NBC Connecticut recently reported that Wooden “made a big statement, announcing a ‘responsible gun policy’ for Connecticut’s pension investments and financial business, which includes selling off stocks of some gun manufacturers.” Under Wooden’s direction, the Treasurer’s Office “will divest, or sell, $30 million in companies that own civilian gun manufacturing operations: Northrop Grumman, Olin Corporation, Clarus Corporation, Daicel Corporation, and Vista Outdoor.” Wooden hastened to add, “They’re not being punished. This is just a free marketplace at work. We have a concern with your product, its profitability, and as an investor, I choose to put the state’s money elsewhere,” even as he was using the Treasurer’s office to sanction companies that ran afoul of his politics. Wooden did not disclose in his media statement which other companies, aside from gun manufacturers, he planned "not to punish" by dropping them from his investment list.

Other companies whose policies dove-tail with Wooden’s on the matter of “gun safety” are to be richly rewarded by the State Treasurer. “For example,” NBC reports, “the state just hired Citibank to conduct the state’s next bond offering. Citibank has a new policy requiring weapon retailers that want to do business with the bank have universal background checks, an age requirement for gun purchases, and a ban on the sale of bump stocks and high capacity magazines.”

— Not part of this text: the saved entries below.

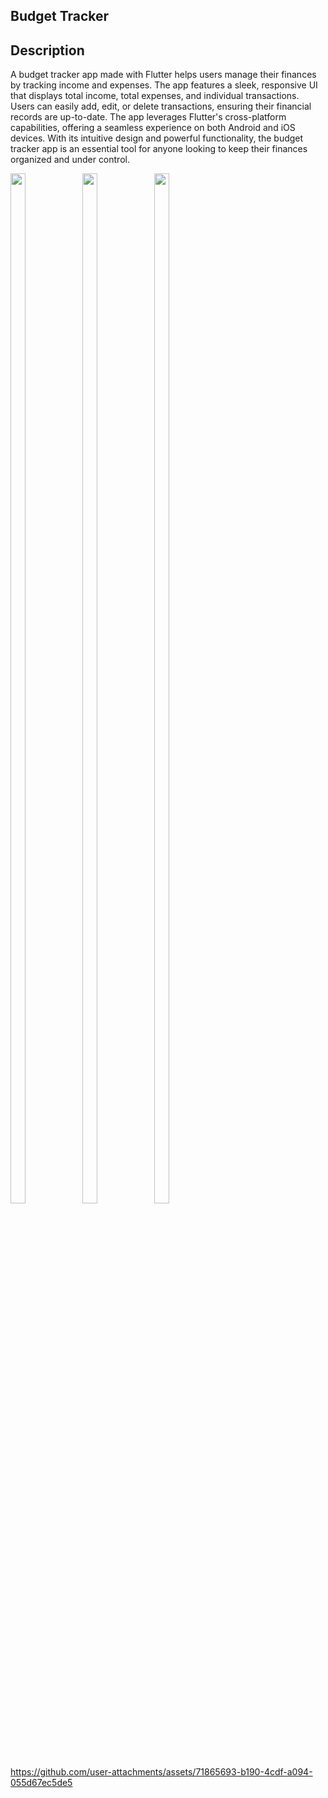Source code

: 
## Budget Tracker

## Description 

A budget tracker app made with Flutter helps users manage their finances by tracking income and expenses. The app features a sleek, responsive UI that displays total income, total expenses, and individual transactions. Users can easily add, edit, or delete transactions, ensuring their financial records are up-to-date. The app leverages Flutter's cross-platform capabilities, offering a seamless experience on both Android and iOS devices. With its intuitive design and powerful functionality, the budget tracker app is an essential tool for anyone looking to keep their finances organized and under control.

<img src="https://github.com/user-attachments/assets/0e22fd34-0d48-4e7a-8b1a-02cb407d97a2" height=65% width=22%>
<img src="https://github.com/user-attachments/assets/53c568af-0263-4103-bb02-502661de3771" height=65% width=22%>
<img src="https://github.com/user-attachments/assets/2fcfced9-8beb-4e33-bafc-b1389be73ca2" height=65% width=22%>

https://github.com/user-attachments/assets/71865693-b190-4cdf-a094-055d67ec5de5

Wooden was spurred to action, NBC reported, owing to “Washington’s inability to provide comprehensive reforms in the wake of gun violence… And, he said, he was “spurred to act in part because he lost a loved one in a shooting in Hartford in 2012.” Details concerning the shooting in Hartford were not provided in multiple news reports. And, in the absence of details, even a sympathetic reader cannot determine whether the disinvestment course initiated by Wooden might have saved the life of his loved one – or not.

It likely is not the practice of Wooden’s former employer, Day Pitney, to encumber the investments of its clients with provisions such as Wooden has adopted as treasurer. The whole point of the treasurer’s office is to wisely invest tax dollars in entities that yield the best return on investments. The politicization of the State Treasure’s statutory mandate is not the best use that can be made of tax dollars. Once the prime directive of the office is overthrown, the State Treasurer may with impunity disinvest from companies for any political reason at all. None of the news reports point to a reasonable standard that might be applied equitably to any company other than gun manufacturers whose product is loosely connected with casualties such as, for instance, car manufacturers or the makers of assault knives, here defined as any knife misused in an assault on persons.

Tong was mainlined directly from partisan politics into the office of Attorney General, one of the oldest offices in Connecticut. The office evolved from what was known in colonial days as “the king’s lawyer,” and so long as the genie was kept in the bottle, hedged about by constitutional provisions and statutes that confined the functions of the office to the representation in court cases of the executive branch and its too numerous agencies, all was well. The office now has devolved into a mini-monarchy. All statutory mandates have been swept side and the borderless office has been put at the service of partisan politics. The Attorney General’s office is the worse spot for a hack politician who a) uses the office to elevate himself politically, as Blumenthal and former Senator Joe Lieberman have done, or b) leaps beyond the statutory bounds of the office to sue presidents of the United States.

Comments

Popular posts from this blog

The Blumenthal Burisma Connection

Steve Hilton , a Fox News commentator who over the weekend had connected some Burisma corruption dots, had this to say about Connecticut U.S. Senator Dick Blumenthal’s association with the tangled knot of corruption in Ukraine: “We cross-referenced the Senate co-sponsors of Ed Markey's Ukraine gas bill with the list of Democrats whom Burisma lobbyist, David Leiter, routinely gave money to and found another one -- one of the most sanctimonious of them all, actually -- Sen. Richard Blumenthal."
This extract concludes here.